Karena sejak semuanya pergi, aku bahkan tak ingin percaya
siapa pun lagi. Sejak semuanya meninggalkanku, sejak semuanya entah ke mana,
aku merasa tak butuh lagi ditemani. Bukan karena aku mampu sendiri. Bukan!
Tapi, sejak semuanya hilang, aku merasa aku memang tak pantas ditemani. Maka,
jika kau (juga) ingin pergi, pergilah!
Iya, aku memang tak pantas untuk berteman dengan siapapun. Apalagi
ditemani siapapun. Aku cukup mengerti siapa aku. Aku cukup mengerti kelebihanku
yang tak lain adalah kekurangan yang berlebih. Yang tak membuat siapapun merasa
nyaman. Mana mungkin kau betah menemaniku. Aku tahu itu. Dan aku cukup mengerti
diriku. Aku paham.
Tak usah kau protes pula aku yang tak acuh ini. Tidak perlu.

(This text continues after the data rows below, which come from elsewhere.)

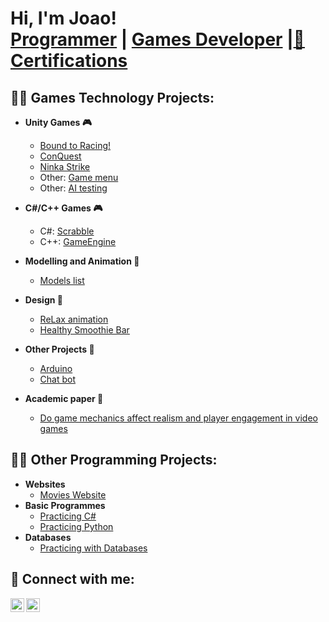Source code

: <h1>Hi, I'm Joao! <br/><a href="https://github.com/joaopedrocpalma">Programmer</a> | <a href="https://www.linkedin.com/in/jp-games-tech/">Games Developer</a> |<a href="https://github.com/joaopedrocpalma/Certifications">📃Certifications</a></h1>

<h2>👨‍💻 Games Technology Projects:</h2>

- <b>Unity Games 🎮</b>
  
  - [Bound to Racing!](https://github.com/joaopedrocpalma/Bound-to-racing)
  - [ConQuest](https://github.com/joaopedrocpalma/ConQuest)
  - [Ninka Strike]()
  - Other: [Game menu](https://github.com/joaopedrocpalma/Game-menu)
  - Other: [AI testing](https://github.com/joaopedrocpalma/AI-testing)
 
  
 - <b>C#/C++ Games 🎮</b>
   - C#: [Scrabble](https://github.com/joaopedrocpalma/Scrabble)
   - C++: [GameEngine](https://github.com/joaopedrocpalma/Game-engine)
  
- <b>Modelling and Animation 🚶</b>
  - [Models list](https://github.com/joaopedrocpalma/3D-models)
  
- <b>Design 📝</b>
  - [ReLax animation](https://github.com/joaopedrocpalma/ReLax)
  - [Healthy Smoothie Bar](https://github.com/joaopedrocpalma/Healthy-smoothie-bar)

- <b>Other Projects 📓</b>
  - [Arduino](https://github.com/joaopedrocpalma/Arduino-smart-toaster)
  - [Chat bot](https://github.com/joshmadakor1/Algorithms-Practice)

- <b>Academic paper 📄</b>
  - [Do game mechanics affect realism and player engagement in video games](https://github.com/joaopedrocpalma/Academic-paper)

  
<h2>👨‍💻 Other Programming Projects:</h2>

- <b>Websites</b>
  - [Movies Website]()
- <b>Basic Programmes</b>
  - [Practicing C#]()
  - [Practicing Python]()
- <b>Databases</b>
  - [Practicing with Databases]()

<h2> 🤳 Connect with me:</h2>

[<img align="left" alt="JoaoPalma | YouTube" width="22px" src="https://cdn.jsdelivr.net/npm/simple-icons@v3/icons/youtube.svg" />][youtube]
[<img align="left" alt="JoaoPalma | LinkedIn" width="22px" src="https://cdn.jsdelivr.net/npm/simple-icons@v3/icons/linkedin.svg" />][linkedin]

[youtube]: https://www.google.com
[linkedin]: https://www.linkedin.com/in/jp-games-tech/

<!--
**joaopedrocpalma/joaopedrocpalma** is a ✨ _special_ ✨ repository because its `README.md` (this file) appears on your GitHub profile.

Here are some ideas to get you started:

- 🔭 I’m currently working on ...
- 🌱 I’m currently learning ...
- 👯 I’m looking to collaborate on ...
- 🤔 I’m looking for help with ...
- 💬 Ask me about ...
- 📫 How to reach me: ...
- 😄 Pronouns: ...
- ⚡ Fun fact: ...
-->
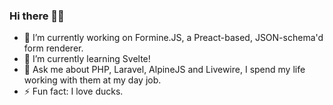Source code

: ### Hi there 👋🦆

- 🔭 I’m currently working on Formine.JS, a Preact-based, JSON-schema'd form renderer.
- 🌱 I’m currently learning Svelte!
- 💬 Ask me about PHP, Laravel, AlpineJS and Livewire, I spend my life working with them at my day job.
- ⚡ Fun fact: I love ducks.
<!--
**waterbuckit/waterbuckit** is a ✨ _special_ ✨ repository because its `README.md` (this file) appears on your GitHub profile.

Here are some ideas to get you started:

- 🔭 I’m currently working on ...
- 🌱 I’m currently learning ...
- 👯 I’m looking to collaborate on ...
- 🤔 I’m looking for help with ...
- 💬 Ask me about ...
- 📫 How to reach me: ...
- 😄 Pronouns: ...
- ⚡ Fun fact: ...
-->
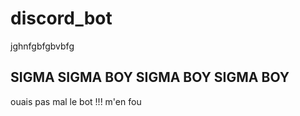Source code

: # discord_bot
jghnfgbfgbvbfg
## SIGMA SIGMA BOY SIGMA BOY SIGMA BOY
ouais pas mal le bot !!!
m'en fou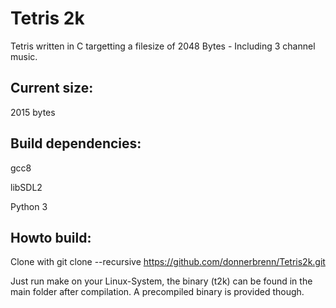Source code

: # Tetris 2k

Tetris written in C targetting a filesize of 2048 Bytes - Including 3 channel music.


## Current size: 

2015 bytes


## Build dependencies:

gcc8

libSDL2

Python 3

## Howto build:
Clone with 
git clone --recursive https://github.com/donnerbrenn/Tetris2k.git

Just run make on your Linux-System, the binary (t2k) can be found in the main folder after compilation. A precompiled binary is provided though.
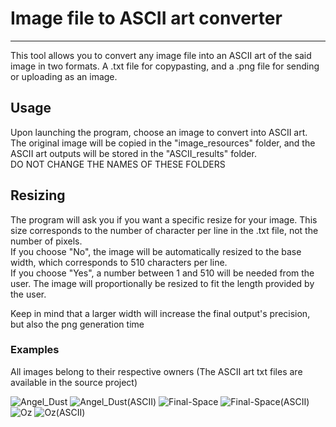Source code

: # Image file to ASCII art converter

------------------------------------------------------------------------

This tool allows you to convert any image file into an ASCII art of the said image in two formats. A .txt file for copypasting, and a .png file for sending or uploading as an image.  

## Usage  

Upon launching the program, choose an image to convert into ASCII art. The original image will be copied in the "image_resources" folder, and the ASCII art outputs will be stored in the "ASCII_results" folder.  
DO NOT CHANGE THE NAMES OF THESE FOLDERS  

## Resizing

The program will ask you if you want a specific resize for your image. This size corresponds to the number of character per line in the .txt file, not the number of pixels.  
If you choose "No", the image will be automatically resized to the base width, which corresponds to 510 characters per line.  
If you choose "Yes", a number between 1 and 510 will be needed from the user. The image will proportionally be resized to fit the length provided by the user.  

Keep in mind that a larger width will increase the final output's precision, but also the png generation time

### Examples

All images belong to their respective owners (The ASCII art txt files are available in the source project)

![Angel_Dust](https://user-images.githubusercontent.com/55959375/120187318-edd18d80-c214-11eb-9acb-ec7d18fedc0b.png)
![Angel_Dust(ASCII)](https://user-images.githubusercontent.com/55959375/120187471-1eb1c280-c215-11eb-9cff-bce40b4ed9f4.png)
![Final-Space](https://user-images.githubusercontent.com/55959375/120187535-325d2900-c215-11eb-971b-85066c96f8cf.png)
![Final-Space(ASCII)](https://user-images.githubusercontent.com/55959375/120187655-5f114080-c215-11eb-9386-d0bdb64e391f.png)
![Oz](https://user-images.githubusercontent.com/55959375/120188445-6c7afa80-c216-11eb-9717-4f1ea216d866.png)
![Oz(ASCII)](https://user-images.githubusercontent.com/55959375/120188687-b368f000-c216-11eb-8ee7-cf73b88c2753.png)



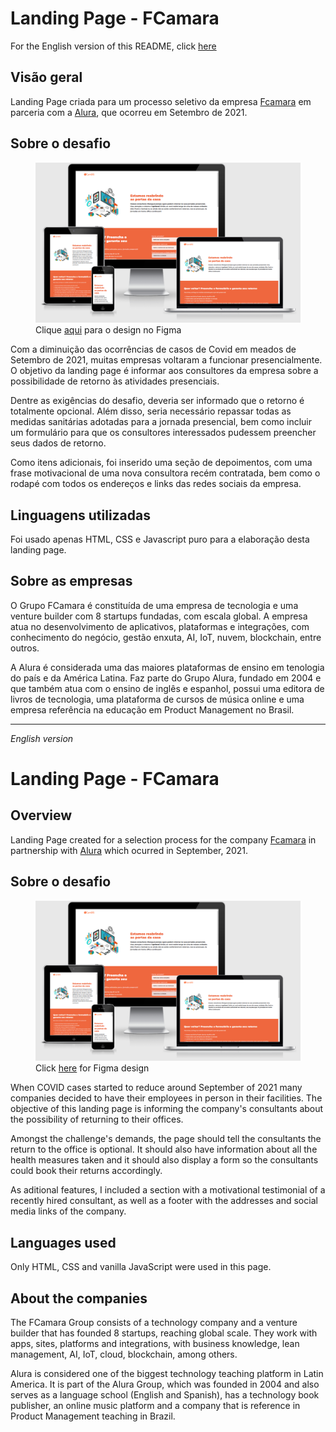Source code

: # Landing Page - FCamara

For the English version of this README, click [here](#English)

## Visão geral

Landing Page criada para um processo seletivo da empresa [Fcamara](https://www.fcamara.com.br/) em parceria com a [Alura](https://www.alura.com.br/), que ocorreu em Setembro de 2021.

## Sobre o desafio

<figure>
  <img src="https://github.com/sucodelarangela/landing-page-fcamara/blob/master/Images/responsiveness.PNG" alt="Elephant at sunset">
  <figcaption>Clique <a href="https://www.figma.com/file/uEwfvpIAzIkfu4Hj4l6W9p/Landing-Page-FCamara?node-id=0%3A1">aqui</a> para o design no Figma</figcaption>
</figure>

Com a diminuição das ocorrências de casos de Covid em meados de Setembro de 2021, muitas empresas voltaram a funcionar presencialmente. O objetivo da landing page é informar aos consultores da empresa sobre a possibilidade de retorno às atividades presenciais.

Dentre as exigências do desafio, deveria ser informado que o retorno é totalmente opcional. Além disso, seria necessário repassar todas as medidas sanitárias adotadas para a jornada presencial, bem como incluir um formulário para que os consultores interessados pudessem preencher seus dados de retorno.

Como itens adicionais, foi inserido uma seção de depoimentos, com uma frase motivacional de uma nova consultora recém contratada, bem como o rodapé com todos os endereços e links das redes sociais da empresa.

## Linguagens utilizadas

Foi usado apenas HTML, CSS e Javascript puro para a elaboração desta landing page.

## Sobre as empresas

O Grupo FCamara é constituída de uma empresa de tecnologia e uma venture builder com 8 startups fundadas, com escala global. A empresa atua no desenvolvimento de aplicativos, plataformas e integrações, com conhecimento do negócio, gestão enxuta, AI, IoT, nuvem, blockchain, entre outros.

A Alura é considerada uma das maiores plataformas de ensino em tenologia do país e da América Latina. Faz parte do Grupo Alura, fundado em 2004 e que também atua com o ensino de inglês e espanhol, possui uma editora de livros de tecnologia, uma plataforma de cursos de música online e uma empresa referência na educação em Product Management no Brasil.

---

<div id="English" style="font-style: italic;">English version</div>

# Landing Page - FCamara

## Overview

Landing Page created for a selection process for the company [Fcamara](https://www.fcamara.com.br/) in partnership with [Alura](https://www.alura.com.br/) which ocurred in September, 2021.

## Sobre o desafio

<figure>
  <img src="https://github.com/sucodelarangela/landing-page-fcamara/blob/master/Images/responsiveness.PNG" alt="Elephant at sunset">
  <figcaption>Click <a href="https://www.figma.com/file/uEwfvpIAzIkfu4Hj4l6W9p/Landing-Page-FCamara?node-id=0%3A1">here</a> for Figma design</figcaption>
</figure>

When COVID cases started to reduce around September of 2021 many companies decided to have their employees in person in their facilities. The objective of this landing page is informing the company's consultants about the possibility of returning to their offices.

Amongst the challenge's demands, the page should tell the consultants the return to the office is optional. It should also have information about all the health measures taken and it should also display a form so the consultants could book their returns accordingly.

As aditional features, I included a section with a motivational testimonial of a recently hired consultant, as well as a footer with the addresses and social media links of the company.

## Languages used

Only HTML, CSS and vanilla JavaScript were used in this page.

## About the companies

The FCamara Group consists of a technology company and a venture builder that has founded 8 startups, reaching global scale. They work with apps, sites, platforms and integrations, with business knowledge, lean management, AI, IoT, cloud, blockchain, among others.

Alura is considered one of the biggest technology teaching platform in Latin America. It is part of the Alura Group, which was founded in 2004 and also serves as a language school (English and Spanish), has a technology book publisher, an online music platform and a company that is reference in Product Management teaching in Brazil.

Karena untuk hal ini pun aku cukup tahu. Bahkan, kamu entah orang keberapa yang
mengatakan ini. Cukup! Tak usah kau membahas masalah ini lagi. Aku mengerti
tidak ada orang yang ingin diabaikan. Dan aku paham, kau termasuk di antaranya,
begitupun aku.
Tak perlu kau takut-takuti aku, bahwa ketidak-acuhan ini
bisa membuat yang dekat menjadi jauh. Aku sudah tahu itu. Dan aku cukup
mengerti rasanya tidak dipedulikan. Serta cukup paham rasanya menjadi yang
ditinggalkan. Hanya karena ketidak-acuhan, yang aku akui itu memang menjadi
sakral. Hanya saja, terkadang pasti ada suatu hal yang menyebabkan ‘udang di
balik batu’ ini.
Jangan kau tanya mengapa dan bagaimana. Karena aku sendiri
pun tak tahu. Aku tak cukup mengerti apa aku memang bukan orang yang acuh. Atau
acuhku yang ‘sengaja’ kusembunyikan di balik kata ‘tak’. Aku tak cukup paham
akan hal ini.
Kalau kau (juga) ingin pergi, pergilah!
Tak perlu kau bahas tentang karma. Tentang hukum rimba makan
dan dimakan. Tentang benih yang ditabur dan hasil yang dipanen. Aku sudah tidak
peduli. Sejak semua pergi, dan mungkin kau pun akan menyusul pergi, aku sudah
tak peduli dengan diriku sendiri. Toh, siapa aku? Sudah kubilang dari awal. Aku
bukan siapa-siapa. Siapa yang akan menemaniku. Sudah kutegaskan pada diriku
sendiri, aku memang tak pantas punya teman, apalagi ditemani.
Aku sudah jatuh di jurang yang (kurasa) cukup dalam. Buat
apa kau masih mencoba memberitahuku rasanya jatuh. Sakit, kan? Aku sudah tahu. Aku
mengerti perihnya. Dan aku paham pedihnya yang teramat menyiksa.
Jadi, pergilah!
Aku tak akan menghalangimu pergi. Dan aku tak akan pernah
menyalahkanmu pernah mengunjungiku. Karena sejatinya, akulah di sini yang ‘selalu’
salah. Aku yang tak mampu menjaga pintu yang sedianya telah lama kututup
rapat-rapat.
Pergilah!
Tinggalkan aku dalam rasa hambar yang kian berhambur ini.
Kalau pun tak akan pernah kucecap itu manis. Bolehlah kiranya tak kusesap pahit
ini. Kalau pun memang aku tak pernah ditakdirkan untuk tertawa, aku harap tak ada (lagi) air mata.